[[ Information provided, beginning ]]
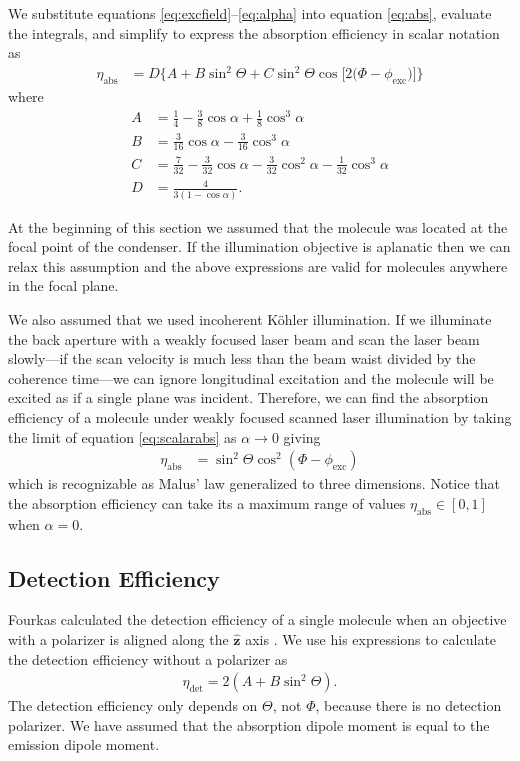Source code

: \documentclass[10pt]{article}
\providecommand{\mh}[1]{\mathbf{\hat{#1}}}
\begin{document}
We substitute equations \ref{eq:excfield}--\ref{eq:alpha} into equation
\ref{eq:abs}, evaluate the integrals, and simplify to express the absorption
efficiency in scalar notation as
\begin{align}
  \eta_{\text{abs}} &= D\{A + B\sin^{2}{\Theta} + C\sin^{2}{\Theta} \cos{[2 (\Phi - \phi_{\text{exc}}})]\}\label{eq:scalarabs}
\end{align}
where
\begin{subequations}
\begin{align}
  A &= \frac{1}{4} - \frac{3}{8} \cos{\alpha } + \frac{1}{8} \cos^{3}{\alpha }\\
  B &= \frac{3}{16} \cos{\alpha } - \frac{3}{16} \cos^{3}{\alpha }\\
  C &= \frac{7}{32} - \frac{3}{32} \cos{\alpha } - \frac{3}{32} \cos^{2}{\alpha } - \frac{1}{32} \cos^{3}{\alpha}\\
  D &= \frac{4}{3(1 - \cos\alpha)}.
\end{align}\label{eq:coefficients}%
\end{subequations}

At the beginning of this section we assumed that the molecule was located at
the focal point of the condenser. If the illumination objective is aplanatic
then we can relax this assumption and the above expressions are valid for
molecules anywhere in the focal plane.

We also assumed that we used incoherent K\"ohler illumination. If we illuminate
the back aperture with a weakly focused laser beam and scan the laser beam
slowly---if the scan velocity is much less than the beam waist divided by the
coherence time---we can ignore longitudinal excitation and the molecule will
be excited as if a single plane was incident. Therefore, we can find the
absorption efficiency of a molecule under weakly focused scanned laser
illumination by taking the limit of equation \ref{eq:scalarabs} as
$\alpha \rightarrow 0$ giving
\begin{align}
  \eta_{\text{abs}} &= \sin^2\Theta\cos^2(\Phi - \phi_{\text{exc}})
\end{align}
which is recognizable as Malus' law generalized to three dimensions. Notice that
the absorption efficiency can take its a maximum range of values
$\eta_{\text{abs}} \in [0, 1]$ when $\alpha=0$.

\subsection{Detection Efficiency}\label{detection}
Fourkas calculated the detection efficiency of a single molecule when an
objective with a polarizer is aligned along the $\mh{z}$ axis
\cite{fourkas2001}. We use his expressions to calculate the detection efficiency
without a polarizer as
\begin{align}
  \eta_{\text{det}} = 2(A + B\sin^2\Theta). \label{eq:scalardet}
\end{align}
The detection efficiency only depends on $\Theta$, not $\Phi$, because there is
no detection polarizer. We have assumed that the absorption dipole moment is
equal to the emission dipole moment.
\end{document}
[[ Information provided, end ]]
[[ Information provided, beginning ]]
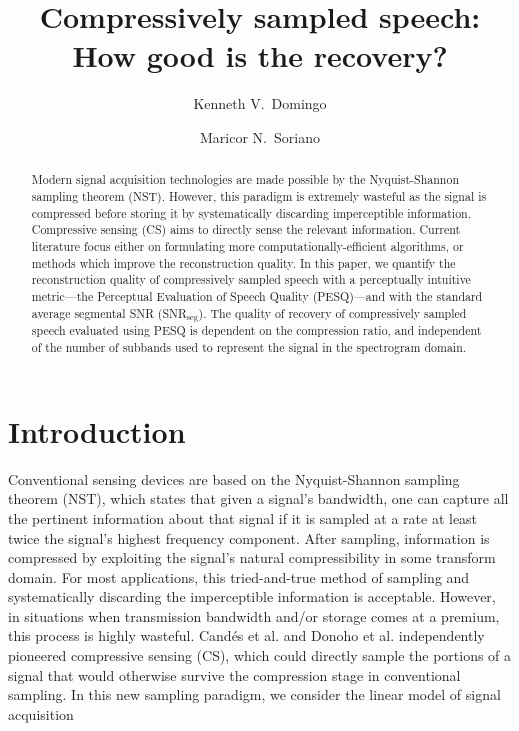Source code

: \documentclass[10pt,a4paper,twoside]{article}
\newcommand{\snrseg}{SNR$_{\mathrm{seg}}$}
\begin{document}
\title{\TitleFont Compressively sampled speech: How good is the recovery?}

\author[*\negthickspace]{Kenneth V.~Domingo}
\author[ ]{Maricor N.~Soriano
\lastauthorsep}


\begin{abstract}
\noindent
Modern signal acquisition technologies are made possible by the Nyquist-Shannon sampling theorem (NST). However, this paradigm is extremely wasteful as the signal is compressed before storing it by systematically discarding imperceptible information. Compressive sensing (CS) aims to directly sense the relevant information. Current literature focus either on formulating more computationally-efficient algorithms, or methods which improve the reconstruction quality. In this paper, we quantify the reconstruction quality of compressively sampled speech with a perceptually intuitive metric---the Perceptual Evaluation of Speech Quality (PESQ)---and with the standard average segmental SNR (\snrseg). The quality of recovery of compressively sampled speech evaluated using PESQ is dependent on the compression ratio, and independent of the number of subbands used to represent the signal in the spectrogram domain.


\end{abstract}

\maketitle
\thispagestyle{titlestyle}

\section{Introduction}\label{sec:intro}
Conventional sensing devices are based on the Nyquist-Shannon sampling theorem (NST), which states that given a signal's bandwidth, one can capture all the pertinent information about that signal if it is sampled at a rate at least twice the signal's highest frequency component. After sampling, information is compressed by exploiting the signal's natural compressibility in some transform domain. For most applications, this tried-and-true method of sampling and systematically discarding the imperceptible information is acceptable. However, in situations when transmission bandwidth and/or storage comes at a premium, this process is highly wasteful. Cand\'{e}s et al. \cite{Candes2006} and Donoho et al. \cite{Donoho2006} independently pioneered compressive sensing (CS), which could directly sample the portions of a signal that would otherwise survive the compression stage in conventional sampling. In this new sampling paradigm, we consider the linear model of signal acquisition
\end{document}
[[ Information provided, end ]]
[[ Information provided, beginning ]]
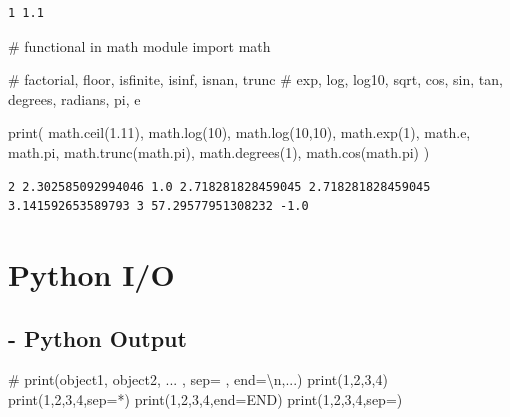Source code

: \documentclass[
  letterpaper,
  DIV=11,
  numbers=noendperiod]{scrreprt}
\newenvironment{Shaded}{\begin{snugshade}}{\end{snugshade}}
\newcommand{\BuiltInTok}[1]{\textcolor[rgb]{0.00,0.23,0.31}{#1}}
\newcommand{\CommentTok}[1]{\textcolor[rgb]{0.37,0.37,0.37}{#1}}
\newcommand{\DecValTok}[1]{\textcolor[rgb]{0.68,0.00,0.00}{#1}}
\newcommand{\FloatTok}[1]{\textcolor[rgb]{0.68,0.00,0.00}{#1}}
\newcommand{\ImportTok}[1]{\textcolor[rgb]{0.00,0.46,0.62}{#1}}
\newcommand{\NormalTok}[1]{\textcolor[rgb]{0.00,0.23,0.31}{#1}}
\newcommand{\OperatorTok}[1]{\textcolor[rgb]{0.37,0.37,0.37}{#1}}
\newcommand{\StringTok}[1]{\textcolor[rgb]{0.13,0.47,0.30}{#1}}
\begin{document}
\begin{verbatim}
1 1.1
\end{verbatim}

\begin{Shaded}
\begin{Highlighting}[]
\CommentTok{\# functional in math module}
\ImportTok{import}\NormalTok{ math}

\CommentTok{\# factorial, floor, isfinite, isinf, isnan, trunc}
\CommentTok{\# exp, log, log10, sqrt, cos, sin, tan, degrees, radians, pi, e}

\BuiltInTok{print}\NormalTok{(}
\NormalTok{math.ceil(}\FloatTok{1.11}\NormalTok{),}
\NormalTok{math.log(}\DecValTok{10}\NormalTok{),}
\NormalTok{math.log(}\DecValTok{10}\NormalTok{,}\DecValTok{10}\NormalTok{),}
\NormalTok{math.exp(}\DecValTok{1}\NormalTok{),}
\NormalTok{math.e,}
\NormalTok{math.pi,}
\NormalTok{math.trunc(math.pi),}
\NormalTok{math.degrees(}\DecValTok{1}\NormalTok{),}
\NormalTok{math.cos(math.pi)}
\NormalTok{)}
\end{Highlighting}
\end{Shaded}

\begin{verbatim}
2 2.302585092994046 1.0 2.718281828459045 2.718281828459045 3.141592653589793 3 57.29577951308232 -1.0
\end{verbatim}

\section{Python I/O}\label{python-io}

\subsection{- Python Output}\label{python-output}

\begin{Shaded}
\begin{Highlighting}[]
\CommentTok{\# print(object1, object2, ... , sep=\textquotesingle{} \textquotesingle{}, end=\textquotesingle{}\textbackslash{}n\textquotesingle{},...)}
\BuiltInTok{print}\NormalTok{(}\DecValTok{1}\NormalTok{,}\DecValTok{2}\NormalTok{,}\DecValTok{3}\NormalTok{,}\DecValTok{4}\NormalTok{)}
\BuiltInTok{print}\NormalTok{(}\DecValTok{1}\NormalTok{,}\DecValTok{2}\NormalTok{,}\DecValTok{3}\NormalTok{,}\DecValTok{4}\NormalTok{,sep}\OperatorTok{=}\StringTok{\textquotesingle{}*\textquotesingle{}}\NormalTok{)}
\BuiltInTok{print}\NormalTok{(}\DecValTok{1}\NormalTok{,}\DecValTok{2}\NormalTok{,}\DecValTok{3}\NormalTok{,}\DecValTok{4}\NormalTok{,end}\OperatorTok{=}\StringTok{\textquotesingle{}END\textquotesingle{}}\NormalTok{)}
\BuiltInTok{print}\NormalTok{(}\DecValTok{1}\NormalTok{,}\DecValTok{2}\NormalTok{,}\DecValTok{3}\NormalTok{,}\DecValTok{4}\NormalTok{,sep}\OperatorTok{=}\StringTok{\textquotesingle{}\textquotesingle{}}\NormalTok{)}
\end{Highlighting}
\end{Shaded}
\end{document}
[[ Information provided, end ]]
(What is being asked) Taking the records above as input, show every line in which the word "CommentTok" is present.

(The completed task)
\newcommand{\CommentTok}[1]{\textcolor[rgb]{0.37,0.37,0.37}{#1}}
\CommentTok{\# functional in math module}
\CommentTok{\# factorial, floor, isfinite, isinf, isnan, trunc}
\CommentTok{\# exp, log, log10, sqrt, cos, sin, tan, degrees, radians, pi, e}
\CommentTok{\# print(object1, object2, ... , sep=\textquotesingle{} \textquotesingle{}, end=\textquotesingle{}\textbackslash{}n\textquotesingle{},...)}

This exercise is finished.